Directions:
Once you find the line with "- [sampleSNPs](/sampleSNPs)" in the entries below, return exactly every line from it through the line with "insights on it.".

Exercise materials:
===============
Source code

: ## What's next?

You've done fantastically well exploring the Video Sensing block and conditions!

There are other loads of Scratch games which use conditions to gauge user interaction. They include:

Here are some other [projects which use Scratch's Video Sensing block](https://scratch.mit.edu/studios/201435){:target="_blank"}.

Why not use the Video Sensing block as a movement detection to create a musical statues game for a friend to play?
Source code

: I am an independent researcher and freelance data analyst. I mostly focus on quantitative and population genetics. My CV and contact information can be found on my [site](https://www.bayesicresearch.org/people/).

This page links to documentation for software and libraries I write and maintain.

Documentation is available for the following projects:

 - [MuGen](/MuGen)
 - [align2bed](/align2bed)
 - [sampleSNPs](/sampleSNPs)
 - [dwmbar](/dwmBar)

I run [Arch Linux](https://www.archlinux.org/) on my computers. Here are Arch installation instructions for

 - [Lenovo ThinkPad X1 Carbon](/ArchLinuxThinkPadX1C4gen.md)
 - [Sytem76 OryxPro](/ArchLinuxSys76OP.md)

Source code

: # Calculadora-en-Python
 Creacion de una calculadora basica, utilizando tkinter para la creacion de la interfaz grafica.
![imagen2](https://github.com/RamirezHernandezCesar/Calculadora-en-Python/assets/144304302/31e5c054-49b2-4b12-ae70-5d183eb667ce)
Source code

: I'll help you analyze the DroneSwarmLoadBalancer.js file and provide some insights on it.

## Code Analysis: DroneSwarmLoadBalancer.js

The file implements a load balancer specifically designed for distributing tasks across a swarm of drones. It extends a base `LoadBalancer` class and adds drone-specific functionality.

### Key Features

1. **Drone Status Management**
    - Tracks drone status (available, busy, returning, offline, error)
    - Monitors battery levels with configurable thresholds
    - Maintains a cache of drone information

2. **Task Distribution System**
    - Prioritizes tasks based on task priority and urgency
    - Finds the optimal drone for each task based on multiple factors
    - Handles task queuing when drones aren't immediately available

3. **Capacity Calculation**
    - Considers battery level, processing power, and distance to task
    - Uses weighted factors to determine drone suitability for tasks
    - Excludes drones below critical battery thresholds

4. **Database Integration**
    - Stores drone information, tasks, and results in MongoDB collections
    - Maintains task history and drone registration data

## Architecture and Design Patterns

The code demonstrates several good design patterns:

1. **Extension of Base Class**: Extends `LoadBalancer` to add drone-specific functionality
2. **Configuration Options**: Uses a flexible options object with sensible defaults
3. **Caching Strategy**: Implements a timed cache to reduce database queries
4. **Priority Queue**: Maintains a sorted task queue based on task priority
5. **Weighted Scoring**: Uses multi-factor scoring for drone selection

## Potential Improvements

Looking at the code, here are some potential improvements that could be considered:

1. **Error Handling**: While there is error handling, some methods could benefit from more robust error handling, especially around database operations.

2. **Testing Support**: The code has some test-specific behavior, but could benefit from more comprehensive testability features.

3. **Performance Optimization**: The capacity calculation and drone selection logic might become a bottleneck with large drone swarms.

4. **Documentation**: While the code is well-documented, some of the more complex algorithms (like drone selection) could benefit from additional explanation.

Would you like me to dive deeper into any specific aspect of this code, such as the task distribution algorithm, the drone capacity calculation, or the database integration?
===============
Exercise output:
 - [sampleSNPs](/sampleSNPs)
 - [dwmbar](/dwmBar)

I run [Arch Linux](https://www.archlinux.org/) on my computers. Here are Arch installation instructions for

 - [Lenovo ThinkPad X1 Carbon](/ArchLinuxThinkPadX1C4gen.md)
 - [Sytem76 OryxPro](/ArchLinuxSys76OP.md)

Source code

: # Calculadora-en-Python
 Creacion de una calculadora basica, utilizando tkinter para la creacion de la interfaz grafica.
![imagen2](https://github.com/RamirezHernandezCesar/Calculadora-en-Python/assets/144304302/31e5c054-49b2-4b12-ae70-5d183eb667ce)
Source code

: I'll help you analyze the DroneSwarmLoadBalancer.js file and provide some insights on it.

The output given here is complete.